Task item - The answer must be a single number: how many lines in the entries hold the string "have".

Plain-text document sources

▼

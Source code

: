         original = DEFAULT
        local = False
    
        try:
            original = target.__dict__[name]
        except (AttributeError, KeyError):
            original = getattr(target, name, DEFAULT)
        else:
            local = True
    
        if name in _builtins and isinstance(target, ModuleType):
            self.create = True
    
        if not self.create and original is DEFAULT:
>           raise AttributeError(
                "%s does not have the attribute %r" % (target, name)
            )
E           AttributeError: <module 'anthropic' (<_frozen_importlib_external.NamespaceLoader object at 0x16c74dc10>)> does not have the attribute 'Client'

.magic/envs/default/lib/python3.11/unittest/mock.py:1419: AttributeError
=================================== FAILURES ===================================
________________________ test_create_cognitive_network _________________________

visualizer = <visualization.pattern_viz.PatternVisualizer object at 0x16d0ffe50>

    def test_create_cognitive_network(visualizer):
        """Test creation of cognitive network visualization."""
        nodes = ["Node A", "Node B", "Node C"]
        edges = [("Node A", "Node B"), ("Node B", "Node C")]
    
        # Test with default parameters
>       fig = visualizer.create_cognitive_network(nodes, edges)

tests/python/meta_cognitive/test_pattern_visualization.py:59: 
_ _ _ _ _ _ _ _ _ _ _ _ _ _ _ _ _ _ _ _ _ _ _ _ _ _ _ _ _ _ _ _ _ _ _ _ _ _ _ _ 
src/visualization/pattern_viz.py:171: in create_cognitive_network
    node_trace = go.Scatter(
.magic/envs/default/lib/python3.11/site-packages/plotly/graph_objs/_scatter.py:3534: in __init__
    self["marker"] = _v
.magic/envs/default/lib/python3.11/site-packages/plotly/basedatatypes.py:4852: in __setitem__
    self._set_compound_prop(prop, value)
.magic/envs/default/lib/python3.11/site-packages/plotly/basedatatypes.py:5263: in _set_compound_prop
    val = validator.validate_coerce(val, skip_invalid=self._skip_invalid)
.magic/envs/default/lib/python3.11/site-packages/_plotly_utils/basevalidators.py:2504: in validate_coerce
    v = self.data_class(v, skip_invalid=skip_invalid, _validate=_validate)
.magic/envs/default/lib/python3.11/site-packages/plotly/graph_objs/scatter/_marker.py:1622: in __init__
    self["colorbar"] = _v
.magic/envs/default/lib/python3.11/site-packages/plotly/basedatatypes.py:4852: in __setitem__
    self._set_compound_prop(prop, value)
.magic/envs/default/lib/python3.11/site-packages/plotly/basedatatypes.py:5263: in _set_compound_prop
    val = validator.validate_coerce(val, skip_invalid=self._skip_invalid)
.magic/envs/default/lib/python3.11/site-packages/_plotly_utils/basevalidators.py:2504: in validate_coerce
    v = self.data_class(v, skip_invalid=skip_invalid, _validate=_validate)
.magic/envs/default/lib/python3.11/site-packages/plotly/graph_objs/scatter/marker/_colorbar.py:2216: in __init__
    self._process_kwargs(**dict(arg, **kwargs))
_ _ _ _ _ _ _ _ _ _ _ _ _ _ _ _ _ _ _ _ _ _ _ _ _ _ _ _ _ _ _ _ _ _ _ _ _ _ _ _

▲

Task answer - 2